A+ Contemporary presents the opening of artist He Yida’s solo exhibition “Right Misplacement” on October 29th, 2016. The exhibition is on view through December 11th.
He Yida’s artistic practice focuses primarily on sculptural installation, and its creative process is often brimming with chance and possibilities: unexpectedly found readymades are integrated with purposely created artwork into one, and the clash between established plans and sudden revelation has transcended the signification of the appropriation and transformation process of the readymades beyond the objects’ own sculpturality. Whether it be through the perspectives of sculptural dialogue or aesthetics appreciation, these objects collectively represent a form of “anti-monumentality”, which crumbles the notion of immortality as symbolized by the monument-esque mass and volume, as well as topples the social order, political criterion and the signified authoritative power as cemented by traditional monuments; these all reflect He Yida’s reservation towards macroscopic narratives and a preference for the “insignificant” while revealing clues that lead from certainty towards a path filled with possibilities.
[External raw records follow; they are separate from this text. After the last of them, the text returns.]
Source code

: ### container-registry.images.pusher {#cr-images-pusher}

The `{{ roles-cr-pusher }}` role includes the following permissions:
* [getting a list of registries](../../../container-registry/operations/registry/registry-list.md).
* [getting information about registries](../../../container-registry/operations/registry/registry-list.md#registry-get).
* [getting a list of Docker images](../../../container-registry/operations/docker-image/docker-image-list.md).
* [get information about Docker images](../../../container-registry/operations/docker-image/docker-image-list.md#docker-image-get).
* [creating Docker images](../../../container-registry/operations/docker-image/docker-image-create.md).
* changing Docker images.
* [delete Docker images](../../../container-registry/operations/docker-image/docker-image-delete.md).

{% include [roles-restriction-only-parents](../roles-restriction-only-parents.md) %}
The exhibition title “Right Misplacement” recreates the “awkward” situation that is manipulated in He Yida’s works: common objects are detached from their original context to enter the discourse of the white cube, wherein they surrender their everyday significance and ability to suggest and connote; on the other hand, readymades have disintegrated the aura of contemporary art with their distinct traits of commonality and worldliness, and the dissipation of the distance innate to aesthetics appreciation enables viewers’ imagination as triggered by the artworks to be transformed into an intuitive response. Ultimately, the misplaced objects have established a relationship with their supporting structures and the space they occupy, so as to be corrected and thereby attain rebirth in the artist’s reconstructed context. The exhibiting works represent a conclusion of He Yida’s artistic practices for the past two years; within the framework of the presentation of the relationships among objects as well as between object and space, the works explore the relationship between cube and plane, between display and representation, and between the aestheticization and the aesthetics of everyday life, even delving into questions regarding the origin of art.
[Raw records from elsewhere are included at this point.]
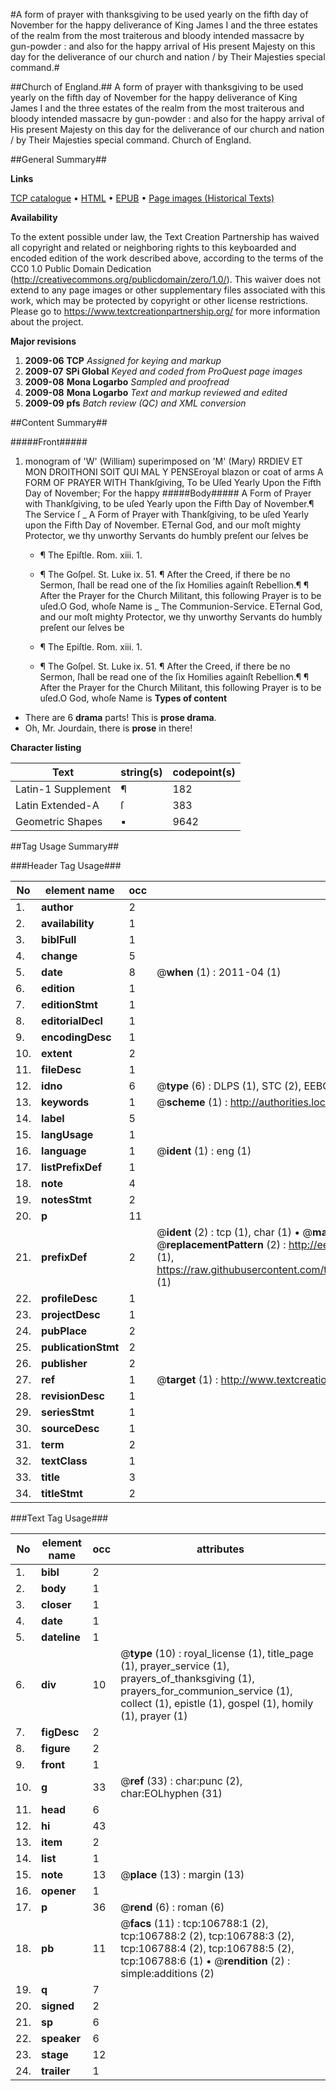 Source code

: #A form of prayer with thanksgiving to be used yearly on the fifth day of November for the happy deliverance of King James I and the three estates of the realm from the most traiterous and bloody intended massacre by gun-powder : and also for the happy arrival of His present Majesty on this day for the deliverance of our church and nation / by Their Majesties special command.#

##Church of England.##
A form of prayer with thanksgiving to be used yearly on the fifth day of November for the happy deliverance of King James I and the three estates of the realm from the most traiterous and bloody intended massacre by gun-powder : and also for the happy arrival of His present Majesty on this day for the deliverance of our church and nation / by Their Majesties special command.
Church of England.

##General Summary##

**Links**

[TCP catalogue](http://www.ota.ox.ac.uk/tcp/)  • 
[HTML](http://tei.it.ox.ac.uk/tcp/Texts-HTML/free/A33/A33058.html)  • 
[EPUB](http://tei.it.ox.ac.uk/tcp/Texts-EPUB/free/A33/A33058.epub) • 
[Page images (Historical Texts)](https://historicaltexts.jisc.ac.uk/eebo-17962562e)

**Availability**

To the extent possible under law, the Text Creation Partnership has waived all copyright and related or neighboring rights to this keyboarded and encoded edition of the work described above, according to the terms of the CC0 1.0 Public Domain Dedication (http://creativecommons.org/publicdomain/zero/1.0/). This waiver does not extend to any page images or other supplementary files associated with this work, which may be protected by copyright or other license restrictions. Please go to https://www.textcreationpartnership.org/ for more information about the project.

**Major revisions**

1. __2009-06__ __TCP__ *Assigned for keying and markup*
1. __2009-07__ __SPi Global__ *Keyed and coded from ProQuest page images*
1. __2009-08__ __Mona Logarbo__ *Sampled and proofread*
1. __2009-08__ __Mona Logarbo__ *Text and markup reviewed and edited*
1. __2009-09__ __pfs__ *Batch review (QC) and XML conversion*

##Content Summary##

#####Front#####

1. monogram of 'W' (William) superimposed on 'M' (Mary) RRDIEV ET MON DROITHONI SOIT QUI MAL Y PENSEroyal blazon or coat of arms
A FORM OF PRAYER WITH Thankſgiving, To be Uſed Yearly Upon the Fifth Day of November; For the happy 
#####Body#####
A Form of Prayer with Thankſgiving, to be uſed Yearly upon the Fifth Day of November.¶ The Service ſ
    _ A Form of Prayer with Thankſgiving, to be uſed Yearly upon the Fifth Day of November.
ETernal God, and our moſt mighty Protector, we thy unworthy Servants do humbly preſent our ſelves be
      * ¶ The Epiſtle. Rom. xiii. 1.

      * ¶ The Goſpel. St. Luke ix. 51.
¶ After the Creed, if there be no Sermon, ſhall be read one of the ſix Homilies againſt Rebellion.¶ ¶ After the Prayer for the Church Militant, this following Prayer is to be uſed.O God, whoſe Name is
    _ The Communion-Service.
ETernal God, and our moſt mighty Protector, we thy unworthy Servants do humbly preſent our ſelves be
      * ¶ The Epiſtle. Rom. xiii. 1.

      * ¶ The Goſpel. St. Luke ix. 51.
¶ After the Creed, if there be no Sermon, ſhall be read one of the ſix Homilies againſt Rebellion.¶ ¶ After the Prayer for the Church Militant, this following Prayer is to be uſed.O God, whoſe Name is
**Types of content**

  * There are 6 **drama** parts! This is **prose drama**.
  * Oh, Mr. Jourdain, there is **prose** in there!

**Character listing**


|Text|string(s)|codepoint(s)|
|---|---|---|
|Latin-1 Supplement|¶|182|
|Latin Extended-A|ſ|383|
|Geometric Shapes|▪|9642|

##Tag Usage Summary##

###Header Tag Usage###

|No|element name|occ|attributes|
|---|---|---|---|
|1.|__author__|2||
|2.|__availability__|1||
|3.|__biblFull__|1||
|4.|__change__|5||
|5.|__date__|8| @__when__ (1) : 2011-04 (1)|
|6.|__edition__|1||
|7.|__editionStmt__|1||
|8.|__editorialDecl__|1||
|9.|__encodingDesc__|1||
|10.|__extent__|2||
|11.|__fileDesc__|1||
|12.|__idno__|6| @__type__ (6) : DLPS (1), STC (2), EEBO-CITATION (1), OCLC (1), VID (1)|
|13.|__keywords__|1| @__scheme__ (1) : http://authorities.loc.gov/ (1)|
|14.|__label__|5||
|15.|__langUsage__|1||
|16.|__language__|1| @__ident__ (1) : eng (1)|
|17.|__listPrefixDef__|1||
|18.|__note__|4||
|19.|__notesStmt__|2||
|20.|__p__|11||
|21.|__prefixDef__|2| @__ident__ (2) : tcp (1), char (1)  •  @__matchPattern__ (2) : ([0-9\-]+):([0-9IVX]+) (1), (.+) (1)  •  @__replacementPattern__ (2) : http://eebo.chadwyck.com/downloadtiff?vid=$1&page=$2 (1), https://raw.githubusercontent.com/textcreationpartnership/Texts/master/tcpchars.xml#$1 (1)|
|22.|__profileDesc__|1||
|23.|__projectDesc__|1||
|24.|__pubPlace__|2||
|25.|__publicationStmt__|2||
|26.|__publisher__|2||
|27.|__ref__|1| @__target__ (1) : http://www.textcreationpartnership.org/docs/. (1)|
|28.|__revisionDesc__|1||
|29.|__seriesStmt__|1||
|30.|__sourceDesc__|1||
|31.|__term__|2||
|32.|__textClass__|1||
|33.|__title__|3||
|34.|__titleStmt__|2||


###Text Tag Usage###

|No|element name|occ|attributes|
|---|---|---|---|
|1.|__bibl__|2||
|2.|__body__|1||
|3.|__closer__|1||
|4.|__date__|1||
|5.|__dateline__|1||
|6.|__div__|10| @__type__ (10) : royal_license (1), title_page (1), prayer_service (1), prayers_of_thanksgiving (1), prayers_for_communion_service (1), collect (1), epistle (1), gospel (1), homily (1), prayer (1)|
|7.|__figDesc__|2||
|8.|__figure__|2||
|9.|__front__|1||
|10.|__g__|33| @__ref__ (33) : char:punc (2), char:EOLhyphen (31)|
|11.|__head__|6||
|12.|__hi__|43||
|13.|__item__|2||
|14.|__list__|1||
|15.|__note__|13| @__place__ (13) : margin (13)|
|16.|__opener__|1||
|17.|__p__|36| @__rend__ (6) : roman (6)|
|18.|__pb__|11| @__facs__ (11) : tcp:106788:1 (2), tcp:106788:2 (2), tcp:106788:3 (2), tcp:106788:4 (2), tcp:106788:5 (2), tcp:106788:6 (1)  •  @__rendition__ (2) : simple:additions (2)|
|19.|__q__|7||
|20.|__signed__|2||
|21.|__sp__|6||
|22.|__speaker__|6||
|23.|__stage__|12||
|24.|__trailer__|1||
The materials that seemingly bear the influence of Arte Povera have an innate appearance of defect that feels specious and even incomplete, and the experimental spirit projected, while foolish yet bold, questions contemporary values, structures and cognitive systems. To deny and emerge atop the notion of “aura” as proposed by Walter Benjamin is the artist’s pursuit of the ultimate value of human sensibility and emancipation. The objects of varied sources and production methods have dismantled the boundaries among materials, realizing He Yida’s incessant exploration into the overlapped fields between elite and plebeian cultures, and between the purported high-end and its confrontation in the realms of materials and aesthetics.